**About this exercise:** Retrieve all lines below that have the string "computer".

**Input material:**
::::

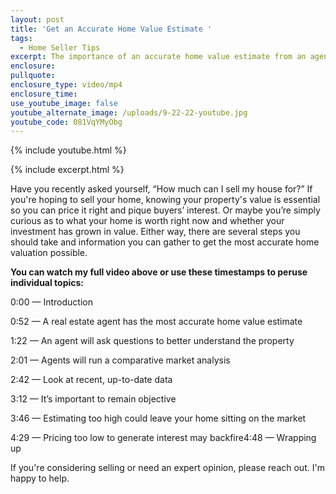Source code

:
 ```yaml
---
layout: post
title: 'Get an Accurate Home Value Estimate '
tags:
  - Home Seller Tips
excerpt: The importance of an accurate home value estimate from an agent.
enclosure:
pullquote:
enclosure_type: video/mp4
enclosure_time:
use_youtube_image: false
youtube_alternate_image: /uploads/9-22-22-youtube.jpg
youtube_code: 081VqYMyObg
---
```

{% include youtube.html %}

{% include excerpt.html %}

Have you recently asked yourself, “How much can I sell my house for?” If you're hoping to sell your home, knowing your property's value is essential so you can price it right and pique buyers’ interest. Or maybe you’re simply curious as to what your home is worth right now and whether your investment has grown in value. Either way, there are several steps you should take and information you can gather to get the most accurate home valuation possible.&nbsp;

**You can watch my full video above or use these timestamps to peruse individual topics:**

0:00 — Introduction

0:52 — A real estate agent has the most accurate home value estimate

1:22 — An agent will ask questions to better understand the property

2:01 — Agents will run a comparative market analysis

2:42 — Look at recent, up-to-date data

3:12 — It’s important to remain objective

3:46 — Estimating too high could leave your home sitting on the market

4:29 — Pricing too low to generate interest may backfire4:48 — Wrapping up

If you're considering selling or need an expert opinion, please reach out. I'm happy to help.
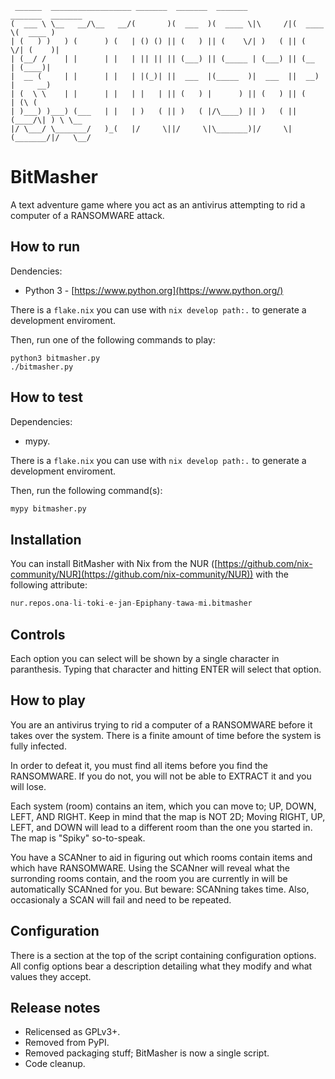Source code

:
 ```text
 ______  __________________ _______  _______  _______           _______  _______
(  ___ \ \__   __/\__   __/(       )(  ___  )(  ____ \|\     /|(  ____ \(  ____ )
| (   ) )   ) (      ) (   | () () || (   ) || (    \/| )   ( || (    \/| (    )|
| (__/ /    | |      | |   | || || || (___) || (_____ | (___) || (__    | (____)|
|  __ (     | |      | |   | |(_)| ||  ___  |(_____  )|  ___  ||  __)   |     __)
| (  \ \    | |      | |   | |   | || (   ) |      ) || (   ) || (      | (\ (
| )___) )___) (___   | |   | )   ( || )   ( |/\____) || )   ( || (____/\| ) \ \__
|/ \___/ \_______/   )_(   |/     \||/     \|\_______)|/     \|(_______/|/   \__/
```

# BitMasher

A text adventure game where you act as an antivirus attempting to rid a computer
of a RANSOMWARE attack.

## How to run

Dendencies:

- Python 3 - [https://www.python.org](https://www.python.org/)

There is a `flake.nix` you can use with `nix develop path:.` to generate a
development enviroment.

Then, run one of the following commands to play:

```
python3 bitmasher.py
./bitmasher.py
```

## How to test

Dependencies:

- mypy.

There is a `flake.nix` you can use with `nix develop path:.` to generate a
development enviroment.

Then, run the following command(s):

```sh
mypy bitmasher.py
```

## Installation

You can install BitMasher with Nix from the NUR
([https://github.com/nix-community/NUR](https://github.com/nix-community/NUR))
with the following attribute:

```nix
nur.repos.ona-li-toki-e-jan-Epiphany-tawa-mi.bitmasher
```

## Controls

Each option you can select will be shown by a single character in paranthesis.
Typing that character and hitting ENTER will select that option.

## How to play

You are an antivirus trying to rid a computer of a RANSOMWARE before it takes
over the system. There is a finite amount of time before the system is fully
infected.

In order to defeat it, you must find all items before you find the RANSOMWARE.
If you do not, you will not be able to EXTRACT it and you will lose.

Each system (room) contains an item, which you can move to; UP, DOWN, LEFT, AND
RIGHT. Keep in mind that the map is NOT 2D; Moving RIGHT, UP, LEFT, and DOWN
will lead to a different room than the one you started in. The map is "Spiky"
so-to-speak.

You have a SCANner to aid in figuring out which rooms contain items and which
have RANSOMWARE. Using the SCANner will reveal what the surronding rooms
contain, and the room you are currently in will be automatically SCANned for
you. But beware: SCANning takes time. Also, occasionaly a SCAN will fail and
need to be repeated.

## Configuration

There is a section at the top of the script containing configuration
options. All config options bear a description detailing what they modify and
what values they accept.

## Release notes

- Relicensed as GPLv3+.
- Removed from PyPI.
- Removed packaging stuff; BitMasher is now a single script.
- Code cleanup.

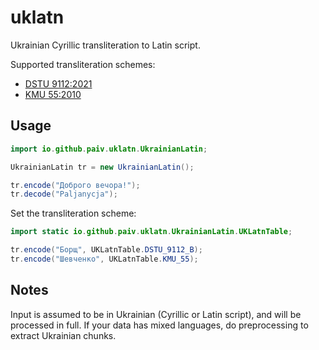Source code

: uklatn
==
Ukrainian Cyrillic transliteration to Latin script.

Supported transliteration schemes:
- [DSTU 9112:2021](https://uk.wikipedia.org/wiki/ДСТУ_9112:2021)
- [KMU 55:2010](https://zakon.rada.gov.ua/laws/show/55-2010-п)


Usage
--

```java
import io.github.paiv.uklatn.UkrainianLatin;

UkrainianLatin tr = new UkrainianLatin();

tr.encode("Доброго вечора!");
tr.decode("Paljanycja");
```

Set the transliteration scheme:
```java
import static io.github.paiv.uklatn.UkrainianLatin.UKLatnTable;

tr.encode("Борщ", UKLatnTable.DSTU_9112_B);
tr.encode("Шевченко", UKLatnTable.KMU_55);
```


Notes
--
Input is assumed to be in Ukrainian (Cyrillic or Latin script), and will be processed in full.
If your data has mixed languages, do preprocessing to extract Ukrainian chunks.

::::

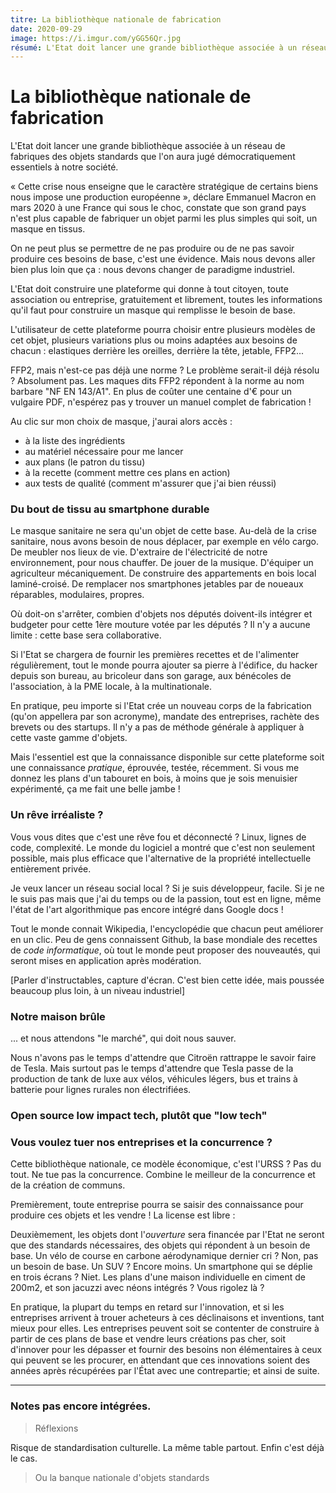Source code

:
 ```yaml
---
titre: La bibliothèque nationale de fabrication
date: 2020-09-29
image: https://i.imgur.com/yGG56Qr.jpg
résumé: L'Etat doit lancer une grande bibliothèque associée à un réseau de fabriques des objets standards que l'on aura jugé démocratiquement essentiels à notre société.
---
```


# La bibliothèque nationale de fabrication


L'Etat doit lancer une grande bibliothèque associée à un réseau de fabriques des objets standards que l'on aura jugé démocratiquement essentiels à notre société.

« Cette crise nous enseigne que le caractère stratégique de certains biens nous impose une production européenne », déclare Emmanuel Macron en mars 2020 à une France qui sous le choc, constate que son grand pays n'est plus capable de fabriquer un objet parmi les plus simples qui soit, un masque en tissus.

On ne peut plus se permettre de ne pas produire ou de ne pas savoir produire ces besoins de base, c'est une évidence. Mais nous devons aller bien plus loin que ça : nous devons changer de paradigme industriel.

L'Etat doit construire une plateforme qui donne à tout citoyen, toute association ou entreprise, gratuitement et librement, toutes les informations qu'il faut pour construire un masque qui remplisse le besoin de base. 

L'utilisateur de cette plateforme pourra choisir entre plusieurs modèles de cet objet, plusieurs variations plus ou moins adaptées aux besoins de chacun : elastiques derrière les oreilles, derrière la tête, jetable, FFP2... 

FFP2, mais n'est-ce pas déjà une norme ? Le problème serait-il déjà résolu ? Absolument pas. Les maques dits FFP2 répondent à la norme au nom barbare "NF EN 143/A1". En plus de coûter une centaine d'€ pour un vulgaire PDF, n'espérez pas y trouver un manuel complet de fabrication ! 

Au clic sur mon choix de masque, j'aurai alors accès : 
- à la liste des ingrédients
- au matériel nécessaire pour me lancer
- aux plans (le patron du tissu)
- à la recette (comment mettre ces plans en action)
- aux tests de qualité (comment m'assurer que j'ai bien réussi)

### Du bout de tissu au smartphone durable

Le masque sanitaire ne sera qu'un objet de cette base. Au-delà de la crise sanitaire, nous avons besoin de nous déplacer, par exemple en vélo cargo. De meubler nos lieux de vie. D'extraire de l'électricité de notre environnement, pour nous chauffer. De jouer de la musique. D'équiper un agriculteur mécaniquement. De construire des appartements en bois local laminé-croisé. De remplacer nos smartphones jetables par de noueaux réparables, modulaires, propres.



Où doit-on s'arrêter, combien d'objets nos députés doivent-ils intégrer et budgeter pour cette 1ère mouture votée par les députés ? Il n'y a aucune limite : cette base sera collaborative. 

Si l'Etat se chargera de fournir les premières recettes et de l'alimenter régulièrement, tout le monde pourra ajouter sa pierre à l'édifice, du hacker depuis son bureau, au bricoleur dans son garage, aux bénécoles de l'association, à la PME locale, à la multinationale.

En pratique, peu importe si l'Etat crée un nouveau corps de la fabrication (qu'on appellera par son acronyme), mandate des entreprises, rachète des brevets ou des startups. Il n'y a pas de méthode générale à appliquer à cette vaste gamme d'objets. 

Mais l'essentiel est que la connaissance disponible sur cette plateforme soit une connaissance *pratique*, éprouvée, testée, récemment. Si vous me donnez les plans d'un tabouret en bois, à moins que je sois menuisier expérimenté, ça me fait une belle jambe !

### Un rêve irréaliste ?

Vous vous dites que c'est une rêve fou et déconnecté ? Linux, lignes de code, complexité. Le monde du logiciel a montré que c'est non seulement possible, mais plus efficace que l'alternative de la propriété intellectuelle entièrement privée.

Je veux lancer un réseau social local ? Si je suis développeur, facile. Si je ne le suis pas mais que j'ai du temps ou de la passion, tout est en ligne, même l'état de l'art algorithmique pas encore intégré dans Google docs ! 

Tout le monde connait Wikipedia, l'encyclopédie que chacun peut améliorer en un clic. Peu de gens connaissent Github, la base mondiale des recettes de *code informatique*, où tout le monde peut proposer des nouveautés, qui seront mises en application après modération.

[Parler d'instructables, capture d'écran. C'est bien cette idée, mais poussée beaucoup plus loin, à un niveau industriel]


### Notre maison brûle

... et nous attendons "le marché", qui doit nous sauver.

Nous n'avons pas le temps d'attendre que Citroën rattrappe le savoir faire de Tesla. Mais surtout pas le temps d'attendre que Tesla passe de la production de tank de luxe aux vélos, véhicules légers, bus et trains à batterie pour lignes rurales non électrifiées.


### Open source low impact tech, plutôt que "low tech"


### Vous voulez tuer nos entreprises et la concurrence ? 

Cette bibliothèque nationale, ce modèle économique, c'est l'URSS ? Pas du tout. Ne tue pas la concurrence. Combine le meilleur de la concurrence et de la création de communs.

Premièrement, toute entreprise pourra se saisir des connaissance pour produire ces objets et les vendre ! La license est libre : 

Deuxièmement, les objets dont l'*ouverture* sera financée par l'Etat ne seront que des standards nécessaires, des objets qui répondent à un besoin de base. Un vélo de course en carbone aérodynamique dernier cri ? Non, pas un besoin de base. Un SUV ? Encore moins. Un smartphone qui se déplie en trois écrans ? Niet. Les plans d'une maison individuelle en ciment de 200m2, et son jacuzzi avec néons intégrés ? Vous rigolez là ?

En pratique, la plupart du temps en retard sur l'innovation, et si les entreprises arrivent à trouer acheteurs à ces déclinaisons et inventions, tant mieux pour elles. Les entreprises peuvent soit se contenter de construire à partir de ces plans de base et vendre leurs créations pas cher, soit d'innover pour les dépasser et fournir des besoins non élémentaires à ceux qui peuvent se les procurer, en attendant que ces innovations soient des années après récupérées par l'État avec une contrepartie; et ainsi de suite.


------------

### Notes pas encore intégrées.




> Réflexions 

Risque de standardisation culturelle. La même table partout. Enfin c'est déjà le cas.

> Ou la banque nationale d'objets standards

::::

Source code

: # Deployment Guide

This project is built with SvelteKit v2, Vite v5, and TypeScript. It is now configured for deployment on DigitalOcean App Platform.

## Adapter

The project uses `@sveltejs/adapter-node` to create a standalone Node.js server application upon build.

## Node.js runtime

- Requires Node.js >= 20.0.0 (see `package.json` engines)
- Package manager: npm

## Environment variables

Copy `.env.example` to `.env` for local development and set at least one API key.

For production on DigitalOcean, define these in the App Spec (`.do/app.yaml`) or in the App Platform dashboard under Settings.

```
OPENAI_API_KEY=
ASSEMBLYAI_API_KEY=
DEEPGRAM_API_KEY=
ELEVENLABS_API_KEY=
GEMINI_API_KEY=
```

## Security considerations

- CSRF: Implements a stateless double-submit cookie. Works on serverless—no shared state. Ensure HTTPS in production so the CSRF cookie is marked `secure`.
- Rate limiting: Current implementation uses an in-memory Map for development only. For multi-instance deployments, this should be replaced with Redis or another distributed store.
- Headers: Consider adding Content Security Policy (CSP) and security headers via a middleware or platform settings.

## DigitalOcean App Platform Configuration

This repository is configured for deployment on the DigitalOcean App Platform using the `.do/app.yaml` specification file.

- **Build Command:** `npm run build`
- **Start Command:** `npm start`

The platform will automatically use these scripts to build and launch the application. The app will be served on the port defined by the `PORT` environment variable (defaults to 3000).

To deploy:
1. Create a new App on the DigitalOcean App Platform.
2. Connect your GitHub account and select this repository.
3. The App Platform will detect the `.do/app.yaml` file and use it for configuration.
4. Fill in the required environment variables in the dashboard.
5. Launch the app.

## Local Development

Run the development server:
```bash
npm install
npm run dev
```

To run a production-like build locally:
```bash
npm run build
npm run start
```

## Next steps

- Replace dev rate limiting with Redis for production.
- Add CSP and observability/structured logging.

::::

**Reply to the task:**
A text adventure game where you act as an antivirus attempting to rid a computer
You are an antivirus trying to rid a computer of a RANSOMWARE before it takes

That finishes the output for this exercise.